The competition is the marquee event of the administration's America 250 initiative, a yearlong commemoration of the nation's founding that the permanent establishment class was content to let slide until Trump forced the issue. Now the same Washington institutions that couldn't be bothered with a semiquincentennial are scrambling to keep up with a president who treats American identity as something worth defending, not apologizing for.

Male and female athletes will represent their home states and territories in physical and mental challenges testing strength, speed, agility, teamwork, resilience, and leadership, according to the Washington Examiner. The competition crowns one male and one female champion. Winners compete for $125,000 in scholarship funding, and participants receive an all-expenses-paid trip for themselves and a chaperone.

Applicants must submit a one- to two-minute video discussing leadership, character, personal values, and what being an American means to them. That prompt alone is a rebuke to every consultant-class strategist who advised candidates to talk about anything but the country itself.

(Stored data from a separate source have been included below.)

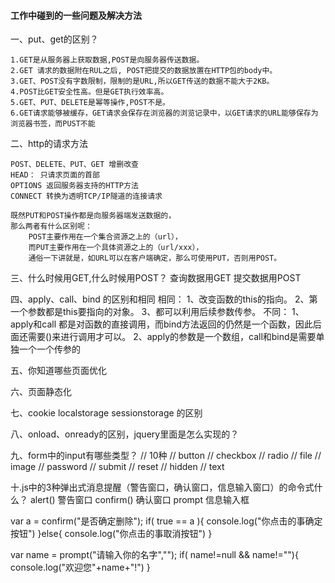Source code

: #### 工作中碰到的一些问题及解决方法


一、put、get的区别？

	1.GET是从服务器上获取数据,POST是向服务器传送数据。
	2.GET 请求的数据附在RUL之后, POST把提交的数据放置在HTTP包的body中。
	3.GET、POST没有字数限制，限制的是URL,所以GET传送的数据不能大于2KB。
	4.POST比GET安全性高。但是GET执行效率高。
	5.GET、PUT、DELETE是幂等操作,POST不是。
	6.GET请求能够被缓存，GET请求会保存在浏览器的浏览记录中，以GET请求的URL能够保存为浏览器书签，而PUST不能


二、http的请求方法

	POST、DELETE、PUT、GET 增删改查  
	HEAD： 只请求页面的首部 
	OPTIONS	返回服务器支持的HTTP方法 
	CONNECT	转换为透明TCP/IP隧道的连接请求

	既然PUT和POST操作都是向服务器端发送数据的，
	那么两者有什么区别呢：
		POST主要作用在一个集合资源之上的（url），
		而PUT主要作用在一个具体资源之上的（url/xxx），
		通俗一下讲就是，如URL可以在客户端确定，那么可使用PUT，否则用POST。
	
三、什么时候用GET,什么时候用POST？
    查询数据用GET 提交数据用POST

四、apply、call、bind 的区别和相同
		相同：	1、改变函数的this的指向。
				2、第一个参数都是this要指向的对象。
				3、都可以利用后续参数传参。
		不同：  1、apply和call 都是对函数的直接调用，而bind方法返回的仍然是一个函数，因此后面还需要()来进行调用才可以。
				2、apply的参数是一个数组，call和bind是需要单独一个一个传参的

五、你知道哪些页面优化
	


六、页面静态化


七、cookie localstorage sessionstorage 的区别


八、onload、onready的区别，jquery里面是怎么实现的？


九、form中的input有哪些类型？
    // 10种
	// button
	// checkbox
	// radio
	// file
	// image
	// password
	// submit
	// reset
	// hidden
	// text


十.js中的3种弹出式消息提醒（警告窗口，确认窗口，信息输入窗口）的命令式什么？
alert()   警告窗口
confirm() 确认窗口
prompt 信息输入框

var a = confirm("是否确定删除");
 if( true == a ){
 	console.log("你点击的事确定按钮")
 }else{
 	console.log("你点击的事取消按钮")
 }

 var name = prompt("请输入你的名字","");
 if( name!=null && name!=""){
 	console.log("欢迎您"+name+"!")
 }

The Patriot Games anchor a broader slate of events. A centerpiece 16-day fair runs June 25 through July 10 on the National Mall, stretching from the Capitol to the Washington Monument — a free event featuring a 110-foot Ferris wheel, a refurbished Smithsonian carousel, a rodeo, talent competitions, quilting bee championships, and exhibits on U.S. agriculture, industry, and cultural heritage. Organizers are also preparing the Freedom 250 Grand Prix, an IndyCar race Aug. 22-23 projected to draw roughly 1 million visitors and generate up to $200 million in economic activity.

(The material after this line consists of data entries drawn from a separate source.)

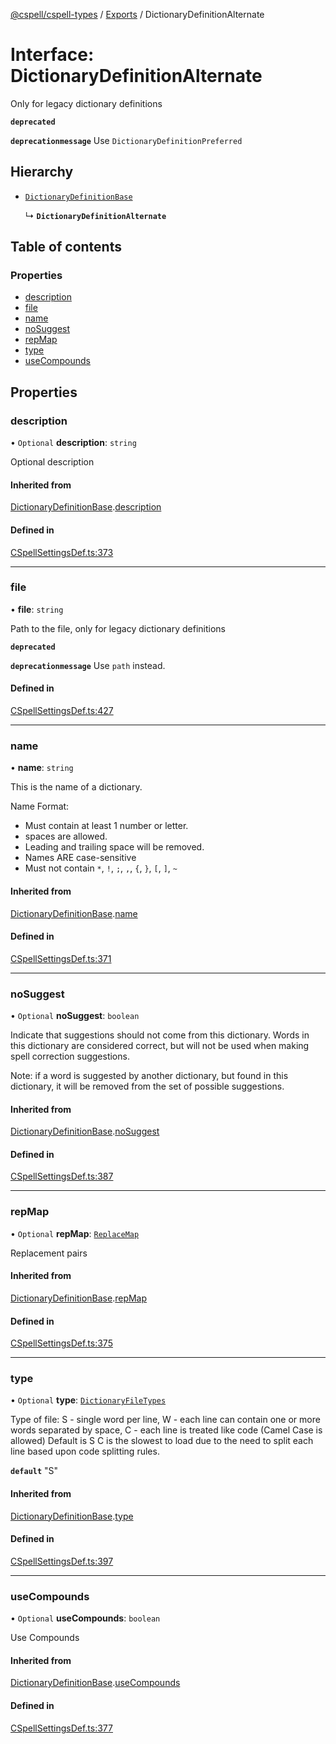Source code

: [@cspell/cspell-types](../README.md) / [Exports](../modules.md) / DictionaryDefinitionAlternate

# Interface: DictionaryDefinitionAlternate

Only for legacy dictionary definitions

**`deprecated`**

**`deprecationmessage`** Use `DictionaryDefinitionPreferred`

## Hierarchy

- [`DictionaryDefinitionBase`](DictionaryDefinitionBase.md)

  ↳ **`DictionaryDefinitionAlternate`**

## Table of contents

### Properties

- [description](DictionaryDefinitionAlternate.md#description)
- [file](DictionaryDefinitionAlternate.md#file)
- [name](DictionaryDefinitionAlternate.md#name)
- [noSuggest](DictionaryDefinitionAlternate.md#nosuggest)
- [repMap](DictionaryDefinitionAlternate.md#repmap)
- [type](DictionaryDefinitionAlternate.md#type)
- [useCompounds](DictionaryDefinitionAlternate.md#usecompounds)

## Properties

### description

• `Optional` **description**: `string`

Optional description

#### Inherited from

[DictionaryDefinitionBase](DictionaryDefinitionBase.md).[description](DictionaryDefinitionBase.md#description)

#### Defined in

[CSpellSettingsDef.ts:373](https://github.com/streetsidesoftware/cspell/blob/27fe1d6b/packages/cspell-types/src/CSpellSettingsDef.ts#L373)

___

### file

• **file**: `string`

Path to the file, only for legacy dictionary definitions

**`deprecated`**

**`deprecationmessage`** Use `path` instead.

#### Defined in

[CSpellSettingsDef.ts:427](https://github.com/streetsidesoftware/cspell/blob/27fe1d6b/packages/cspell-types/src/CSpellSettingsDef.ts#L427)

___

### name

• **name**: `string`

This is the name of a dictionary.

Name Format:
- Must contain at least 1 number or letter.
- spaces are allowed.
- Leading and trailing space will be removed.
- Names ARE case-sensitive
- Must not contain `*`, `!`, `;`, `,`, `{`, `}`, `[`, `]`, `~`

#### Inherited from

[DictionaryDefinitionBase](DictionaryDefinitionBase.md).[name](DictionaryDefinitionBase.md#name)

#### Defined in

[CSpellSettingsDef.ts:371](https://github.com/streetsidesoftware/cspell/blob/27fe1d6b/packages/cspell-types/src/CSpellSettingsDef.ts#L371)

___

### noSuggest

• `Optional` **noSuggest**: `boolean`

Indicate that suggestions should not come from this dictionary.
Words in this dictionary are considered correct, but will not be
used when making spell correction suggestions.

Note: if a word is suggested by another dictionary, but found in
this dictionary, it will be removed from the set of
possible suggestions.

#### Inherited from

[DictionaryDefinitionBase](DictionaryDefinitionBase.md).[noSuggest](DictionaryDefinitionBase.md#nosuggest)

#### Defined in

[CSpellSettingsDef.ts:387](https://github.com/streetsidesoftware/cspell/blob/27fe1d6b/packages/cspell-types/src/CSpellSettingsDef.ts#L387)

___

### repMap

• `Optional` **repMap**: [`ReplaceMap`](../modules.md#replacemap)

Replacement pairs

#### Inherited from

[DictionaryDefinitionBase](DictionaryDefinitionBase.md).[repMap](DictionaryDefinitionBase.md#repmap)

#### Defined in

[CSpellSettingsDef.ts:375](https://github.com/streetsidesoftware/cspell/blob/27fe1d6b/packages/cspell-types/src/CSpellSettingsDef.ts#L375)

___

### type

• `Optional` **type**: [`DictionaryFileTypes`](../modules.md#dictionaryfiletypes)

Type of file:
S - single word per line,
W - each line can contain one or more words separated by space,
C - each line is treated like code (Camel Case is allowed)
Default is S
C is the slowest to load due to the need to split each line based upon code splitting rules.

**`default`** "S"

#### Inherited from

[DictionaryDefinitionBase](DictionaryDefinitionBase.md).[type](DictionaryDefinitionBase.md#type)

#### Defined in

[CSpellSettingsDef.ts:397](https://github.com/streetsidesoftware/cspell/blob/27fe1d6b/packages/cspell-types/src/CSpellSettingsDef.ts#L397)

___

### useCompounds

• `Optional` **useCompounds**: `boolean`

Use Compounds

#### Inherited from

[DictionaryDefinitionBase](DictionaryDefinitionBase.md).[useCompounds](DictionaryDefinitionBase.md#usecompounds)

#### Defined in

[CSpellSettingsDef.ts:377](https://github.com/streetsidesoftware/cspell/blob/27fe1d6b/packages/cspell-types/src/CSpellSettingsDef.ts#L377)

Trump has also championed the National Garden of American Heroes, a planned monument honoring prominent figures from throughout U.S. history — a direct answer to the mob-driven toppling of statues that establishment figures either cheered or refused to stop.

Meanwhile, the country isn't waiting for Washington's permission to celebrate. Across the Akron area, communities are rolling out their own America 250 events. The Akron RubberDucks are hosting Military Appreciation Night July 3 with a salute to veterans, followed by a USA Quarter Millennium Celebration July 4. Cuyahoga Falls is throwing a Celebrate America 250 downtown party with craft beer, food trucks, and fireworks. The Cleveland Orchestra is performing Aaron Copland's "Lincoln Portrait" and an "America at 250" tribute. Green, Ohio's FreedomFest offers skydivers, concerts, and a full day of family activities.

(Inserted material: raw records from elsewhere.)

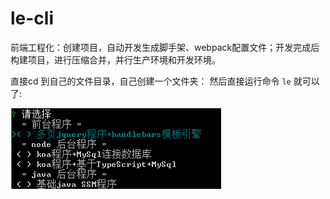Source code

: # le-cli
前端工程化：创建项目，自动开发生成脚手架、webpack配置文件；开发完成后构建项目，进行压缩合并，并行生产环境和开发环境。



直接cd 到自己的文件目录，自己创建一个文件夹：
然后直接运行命令 `le` 就可以了:

![01](./static/img/01.png)


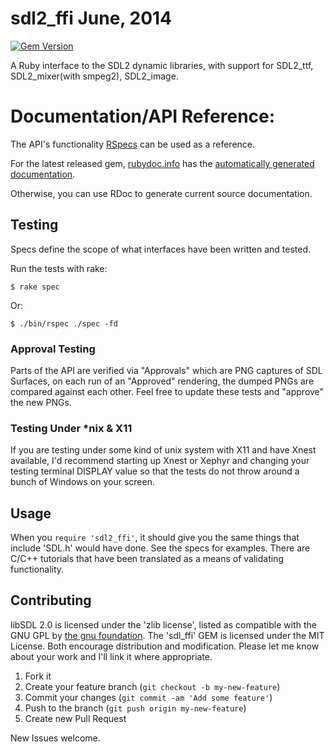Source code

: # sdl2_ffi June, 2014

[![Gem Version](https://badge.fury.io/rb/sdl2_ffi.png)](http://badge.fury.io/rb/sdl2_ffi)

A Ruby interface to the SDL2 dynamic libraries, with support for SDL2_ttf, SDL2_mixer(with smpeg2), SDL2_image.

# Documentation/API Reference:

The API's functionality [RSpecs](https://github.com/BadQuanta/sdl2_ffi/tree/master/spec) can be used as a reference.

For the latest released gem, [rubydoc.info](http://rubydoc.info/) has the
[automatically generated documentation](http://rubydoc.info/gems/sdl2_ffi/frames).

Otherwise, you can use RDoc to generate current source documentation.
 
## Testing

Specs define the scope of what interfaces have been written and tested.

Run the tests with rake:

    $ rake spec
    
Or:

    $ ./bin/rspec ./spec -fd
    
### Approval Testing

Parts of the API are verified via "Approvals" which are PNG captures of SDL Surfaces,
on each run of an "Approved" rendering, the dumped PNGs are compared against each other.
Feel free to update these tests and "approve" the new PNGs.
   
### Testing Under *nix & X11

If you are testing under some kind of unix system with X11 and have Xnest available,
I'd recommend starting up Xnest or Xephyr and changing your testing terminal DISPLAY value
so that the tests do not throw around a bunch of Windows on your screen.

## Usage

When you `require 'sdl2_ffi'`, it should give you the same things that
include 'SDL.h' would have done.  See the specs for examples.  There are C/C++
tutorials that have been translated as a means of validating functionality.


## Contributing

libSDL 2.0 is licensed under the 'zlib license', listed as compatible with the GNU GPL by [the gnu foundation](http://www.gnu.org/licenses/license-list.html).  The 'sdl_ffi' GEM is licensed under the MIT License.  Both encourage distribution and modification.  Please let me know about your work and I'll link it where appropriate. 

1. Fork it
2. Create your feature branch (`git checkout -b my-new-feature`)
3. Commit your changes (`git commit -am 'Add some feature'`)
4. Push to the branch (`git push origin my-new-feature`)
5. Create new Pull Request

New Issues welcome.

The Examiner framed the Patriot Games as one of several major semiquincentennial events — straightforward, but buried the cultural stakes. Akron.com covered the local festivities as community calendar items — no framing at all, just the times and places. Neither outlet touched the real story: the establishment's quiet years of neglect toward the 250th, and Trump's decision to make the anniversary a test of whether the country still believes in itself.

The question hanging over all the fireworks and scholarship money is whether the institutions that sat out the semiquincentennial will treat this as a one-off spectacle or a permanent course correction. The Patriot Games ask young Americans what their country means to them. The answer coming back may unsettle the people who assumed the question would never be asked again.